Pfizer asks FDA for approval of ‘Paxlovid’ COVID-19 pill, inks deal allowing generics

Just hours after Pfizer announced it has made a deal with the Geneva-based Medicines Patent Pool (MPP) regarding the company’s COVID-19 pill, the company said Tuesday afternoon it is asking the Food and Drug Administration for emergency use authorization for the pill. The FDA will scrutinize company data on the safety and effectiveness of the drug, which would be sold under the name “Paxlovid”, and make a decision in the coming weeks.

“The overwhelming efficacy achieved in our recent clinical study of Paxlovid and its potential to help save lives and keep people out of the hospital if authorized, underscores the critical role that oral antiviral therapies could play in the battle against COVID-19,” Pfizer CEO Albert Bourla said in a news release. “We are moving as quickly as possible in our effort to get this potential treatment into the hands of patients, and we look forward to working with the U.S. FDA on its review of our application, along with other regulatory agencies around the world.”

Meanwhile, the deal with the U.N.-backed MPP, announced early Tuesday morning, will allow generic drug companies to produce the pill for use in 95 countries. Those countries cover about 53% of the world’s population. The video above shows officials talking about the deal.

“We believe oral antiviral treatments can play a vital role in reducing the severity of COVID-19 infections, decreasing the strain on our healthcare systems and saving lives,” Bourla said in a separate news release. “We must work to ensure that all people – regardless of where they live or their circumstances – have access to these breakthroughs, and we are pleased to be able to work with MPP to further our commitment to equity.”

According to the news release, Pfizer will not get any royalties “on sales in low-income countries”. Pfizer will also waive royalties for the countries included in the pill deal “while COVID-19 remains classified as a Public Health Emergency of International Concern by the World Health Organization”.

The deal is notable considering the fact that the Pfizer COVID-19 pill is not yet approved for use.
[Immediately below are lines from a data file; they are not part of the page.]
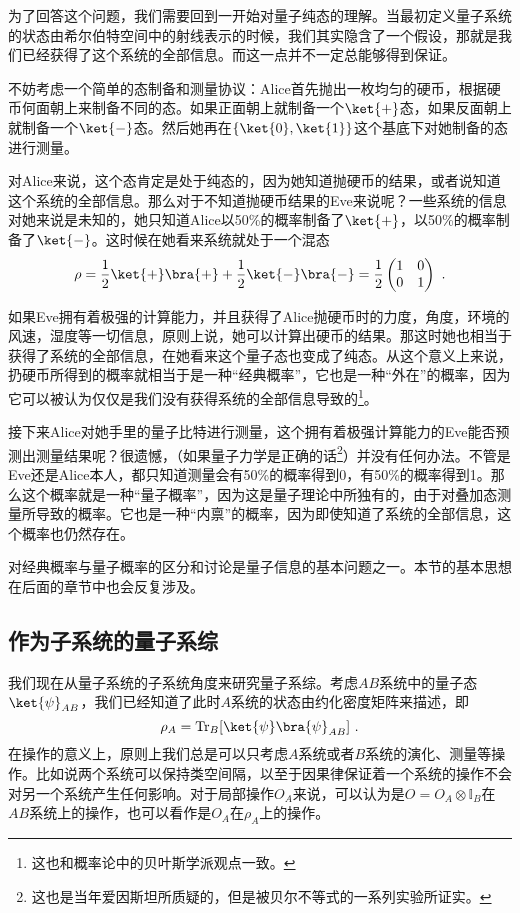 为了回答这个问题，我们需要回到一开始对量子纯态的理解。当最初定义量子系统的状态由希尔伯特空间中的射线表示的时候，我们其实隐含了一个假设，那就是我们已经获得了这个系统的全部信息。而这一点并不一定总能够得到保证。

不妨考虑一个简单的态制备和测量协议：Alice首先抛出一枚均匀的硬币，根据硬币何面朝上来制备不同的态。如果正面朝上就制备一个$\ket{+}$态，如果反面朝上就制备一个$\ket{-}$态。然后她再在$\{\ket{0},\ket{1}\}$这个基底下对她制备的态进行测量。

对Alice来说，这个态肯定是处于纯态的，因为她知道抛硬币的结果，或者说知道这个系统的全部信息。那么对于不知道抛硬币结果的Eve来说呢？一些系统的信息对她来说是未知的，她只知道Alice以50\%的概率制备了$\ket{+}$，以50\%的概率制备了$\ket{-}$。这时候在她看来系统就处于一个混态
\begin{equation}
\rho=\frac{1}{2}\ket{+}\bra{+}+\frac{1}{2}\ket{-}\bra{-}=\frac{1}{2}\begin{pmatrix}
1 & 0\\
0 & 1
\end{pmatrix}~.
\end{equation}

如果Eve拥有着极强的计算能力，并且获得了Alice抛硬币时的力度，角度，环境的风速，湿度等一切信息，原则上说，她可以计算出硬币的结果。那这时她也相当于获得了系统的全部信息，在她看来这个量子态也变成了纯态。从这个意义上来说，扔硬币所得到的概率就相当于是一种“经典概率”，它也是一种“外在”的概率，因为它可以被认为仅仅是我们没有获得系统的全部信息导致的\footnote{这也和概率论中的贝叶斯学派观点一致。}。

接下来Alice对她手里的量子比特进行测量，这个拥有着极强计算能力的Eve能否预测出测量结果呢？很遗憾，（如果量子力学是正确的话\footnote{这也是当年爱因斯坦所质疑的，但是被贝尔不等式的一系列实验所证实。}）并没有任何办法。不管是Eve还是Alice本人，都只知道测量会有50\%的概率得到0，有50\%的概率得到1。那么这个概率就是一种“量子概率”，因为这是量子理论中所独有的，由于对叠加态测量所导致的概率。它也是一种“内禀”的概率，因为即使知道了系统的全部信息，这个概率也仍然存在。

对经典概率与量子概率的区分和讨论是量子信息的基本问题之一。本节的基本思想在后面的章节中也会反复涉及。

\subsection{作为子系统的量子系综}


我们现在从量子系统的子系统角度来研究量子系综。考虑$AB$系统中的量子态$\ket{\psi}_{AB}$，我们已经知道了此时$A$系统的状态由约化密度矩阵来描述，即
\begin{equation}
\rho_A=\operatorname{Tr}_B[\ket{\psi}\bra{\psi}_{AB}]~.
\end{equation}
在操作的意义上，原则上我们总是可以只考虑$A$系统或者$B$系统的演化、测量等操作。比如说两个系统可以保持类空间隔，以至于因果律保证着一个系统的操作不会对另一个系统产生任何影响。对于局部操作$O_A$来说，可以认为是$O=O_A\otimes\mathbb{I}_B$在$AB$系统上的操作，也可以看作是$O_A$在$\rho_A$上的操作。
Earlier this month, Pfizer announced it is planning to submit data for the pill to the Food and Drug Administration, after finding the pill “caused an 89% reduction in risk of COVID-19-related hospitalization or death”.

“This license is so important because, if authorized or approved, this oral drug is particularly well-suited for low- and middle-income countries and could play a critical role in saving lives, contributing to global efforts to fight the current pandemic,” MPP Executive Director Charles Gore said in Tuesday’s news release.

The MPP head of policy estimated that under the deal other drugmakers would be able to start producing the Pfizer COVID-19 pill within months. However, he also acknowledged the agreement wouldn’t please everyone.

“It’s quite significant that we will be able to provide access to a drug that appears to be effective and has just been developed, to more than 4 billion people,” Esteban Burrone said.